Create python dependency for tree_sitter 

In [6]:
Language.build_library(
  # Store the library in the `build` directory
  'build/my-languages.so',

  # Include one or more languages
  [
    'tree-sitter-java'
  ]
)
JAVA_LANGUAGE = Language('build/my-languages.so', 'java')
parser = Parser()
parser.set_language(JAVA_LANGUAGE)

# **Traversing AST tree of java files**


In [7]:
def traverse_tree(tree):
  cursor = tree.walk()

  reached_root = False
  while reached_root == False:
    
    yield cursor.node

    if cursor.goto_first_child():
      continue

    if cursor.goto_next_sibling():
      continue

    retracing = True
    while retracing:
      if not cursor.goto_parent():
        retracing = False
        reached_root = True

      if cursor.goto_next_sibling():
        retracing = False

In [None]:
content = []
c=0
for root, dirs, files in tqdm(os.walk(dataDir), position=0):
  for file in files:
    file_name = os.path.join(root, file)

    if os.path.isfile(file_name):
      try:
        number_of_comment = 0
        file = open(file_name, mode='r')
        number_of_lines = len(file.readlines())
        file.seek(0)
        all_of_it = file.read()
        file.close()
        ast = parser.parse(bytes(all_of_it, "utf8"))
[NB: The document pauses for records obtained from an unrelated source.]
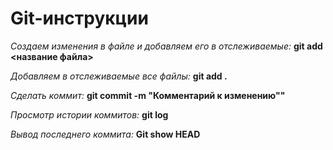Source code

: # Git-инструкции
*Создаем изменения в файле и добавляем его в отслеживаемые:* 
**git add <название файла>**

*Добавляем в отслеживаемые все файлы:*
**git add .**

*Сделать коммит:*
**git commit -m "Комментарий к изменению""**

*Просмотр истории коммитов:*
**git log**

*Вывод последнего коммита:*
**Git show HEAD**
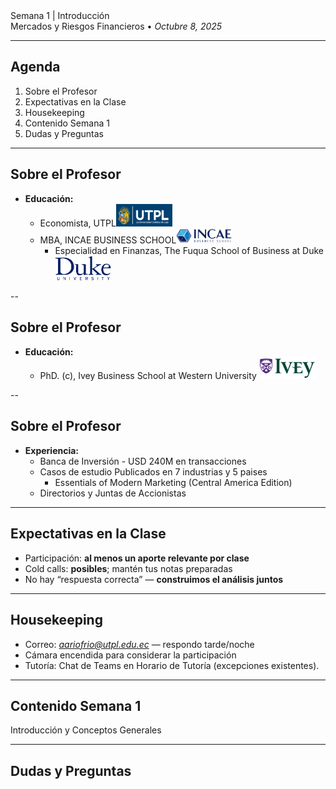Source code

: <section class="title-slide">
Semana 1 | Introducción
<div class="subtitle">Mercados y Riesgos Financieros • <em>Octubre 8, 2025</em></div>
</section>

---

## Agenda
1. Sobre el Profesor
2. Expectativas en la Clase
3. Housekeeping
4. Contenido Semana 1
5. Dudas y Preguntas

---

## Sobre el Profesor
- **Educación:**
    - Economista, UTPL<img src="../../shared/images/logo.png" width="90" />
    - MBA, INCAE BUSINESS SCHOOL<img src="../../shared/images/incae.png" width="90" />
        - Especialidad en Finanzas, The Fuqua School of Business at Duke <img src="../../shared/images/duke.png" width="90" />
 

--

## Sobre el Profesor
- **Educación:**
    - PhD. (c), Ivey Business School at Western University <img src="../../shared/images/ivey.png" width="90" />

--

## Sobre el Profesor
- **Experiencia:**
    - Banca de Inversión - USD 240M en transacciones
    - Casos de estudio Publicados en 7 industrias y 5 paises
        - Essentials of Modern Marketing (Central America Edition)
    - Directorios y Juntas de Accionistas

---

## Expectativas en la Clase
- Participación: **al menos un aporte relevante por clase**
- Cold calls: **posibles**; mantén tus notas preparadas
- No hay “respuesta correcta” — **construimos el análisis juntos**

---

## Housekeeping
- Correo: *aariofrio@utpl.edu.ec* — respondo tarde/noche
- Cámara encendida para considerar la participación
- Tutoría: Chat de Teams en Horario de Tutoría (excepciones existentes).


---

## Contenido Semana 1
Introducción y Conceptos Generales

---

## Dudas y Preguntas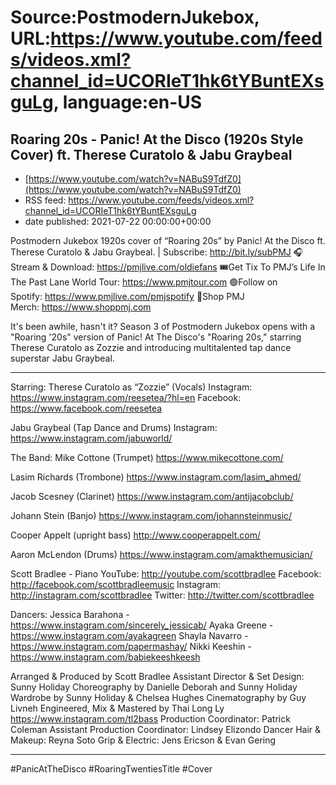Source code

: # Source:PostmodernJukebox, URL:https://www.youtube.com/feeds/videos.xml?channel_id=UCORIeT1hk6tYBuntEXsguLg, language:en-US

## Roaring 20s - Panic! At the Disco (1920s Style Cover) ft. Therese Curatolo & Jabu Graybeal
 - [https://www.youtube.com/watch?v=NABuS9TdfZ0](https://www.youtube.com/watch?v=NABuS9TdfZ0)
 - RSS feed: https://www.youtube.com/feeds/videos.xml?channel_id=UCORIeT1hk6tYBuntEXsguLg
 - date published: 2021-07-22 00:00:00+00:00

Postmodern Jukebox 1920s cover of “Roaring 20s” by Panic! At the Disco ft. Therese Curatolo & Jabu Graybeal. | Subscribe: http://bit.ly/subPMJ
🎧Stream & Download: https://pmjlive.com/oldiefans
🎟️Get Tix To PMJ’s Life In The Past Lane World Tour: https://www.pmjtour.com
🟢Follow on Spotify: https://www.pmjlive.com/pmjspotify
👕Shop PMJ Merch: https://www.shoppmj.com


It's been awhile, hasn't it?  Season 3 of Postmodern Jukebox opens with a "Roaring '20s" version of Panic! At The Disco's "Roaring 20s," starring Therese Curatolo as Zozzie and introducing multitalented tap dance superstar Jabu Graybeal.

____________________________________________

Starring: 
Therese Curatolo as “Zozzie”  (Vocals)
Instagram: https://www.instagram.com/reesetea/?hl=en
Facebook: https://www.facebook.com/reesetea

Jabu Graybeal (Tap Dance and Drums)
Instagram: https://www.instagram.com/jabuworld/

The Band:
Mike Cottone (Trumpet) 
https://www.mikecottone.com/

Lasim Richards (Trombone)
 https://www.instagram.com/lasim_ahmed/

Jacob Scesney  (Clarinet)
 https://www.instagram.com/antijacobclub/ 

Johann Stein (Banjo) 
https://www.instagram.com/johannsteinmusic/

Cooper Appelt (upright bass) 
http://www.cooperappelt.com/

Aaron McLendon (Drums)
https://www.instagram.com/amakthemusician/

Scott Bradlee - Piano
YouTube: http://youtube.com/scottbradlee
Facebook: http://facebook.com/scottbradleemusic
Instagram: http://instagram.com/scottbradlee
Twitter: http://twitter.com/scottbradlee

Dancers:
Jessica Barahona - https://www.instagram.com/sincerely_jessicab/
Ayaka Greene - https://www.instagram.com/ayakagreen
Shayla Navarro - https://www.instagram.com/papermashay/
Nikki Keeshin - https://www.instagram.com/babiekeeshkeesh

Arranged & Produced by Scott Bradlee
Assistant Director & Set Design: Sunny Holiday
Choreography by Danielle Deborah and Sunny Holiday
Wardrobe by Sunny Holiday & Chelsea Hughes
Cinematography by Guy Livneh
Engineered, Mix & Mastered by Thai Long Ly https://www.instagram.com/tl2bass
Production Coordinator: Patrick Coleman
Assistant Production Coordinator:  Lindsey Elizondo
Dancer Hair & Makeup: Reyna Soto 
Grip & Electric: Jens Ericson & Evan Gering

____________________________

#PanicAtTheDisco #RoaringTwentiesTitle #Cover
        for node in traverse_tree(ast):
          if node.type == "comment":
            number_of_comment +=  1

        content.append((number_of_lines,number_of_comment))
        c +=1
        print(c)
      except:
        pass

#**Remove outliers**

From around 1.6 million files, only few thousand files are with more than 1K comments and bigger than 5K lines, we can so ignore them as follow:


In [None]:
#total number of java files:
file_count = len(content)

print("Total number of Java Files: " + str(file_count))
#total number of files with number of comments>1000
#print("Total number of Java Files with number of comments more than 1K: " + str(outliers))
#From around 1.6 million files, only around 200 files are with more than 1k comments, we can so ignore them as follow:

#print("Total number of Java Files with length > 10K line: " + str(outliers))
#From around 1.6 million files, only around  files are with bigger than 5K lines, we can so ignore them as follow:
content_filtered = [x for x in content if x[0]<=5000 and x[1]<1000]

# **GRAPHS PLOTTING**


Graph for how many files exists per spesific number of comments range


In [None]:
comment_count_per_file_list = [x[1] for x in content_filtered]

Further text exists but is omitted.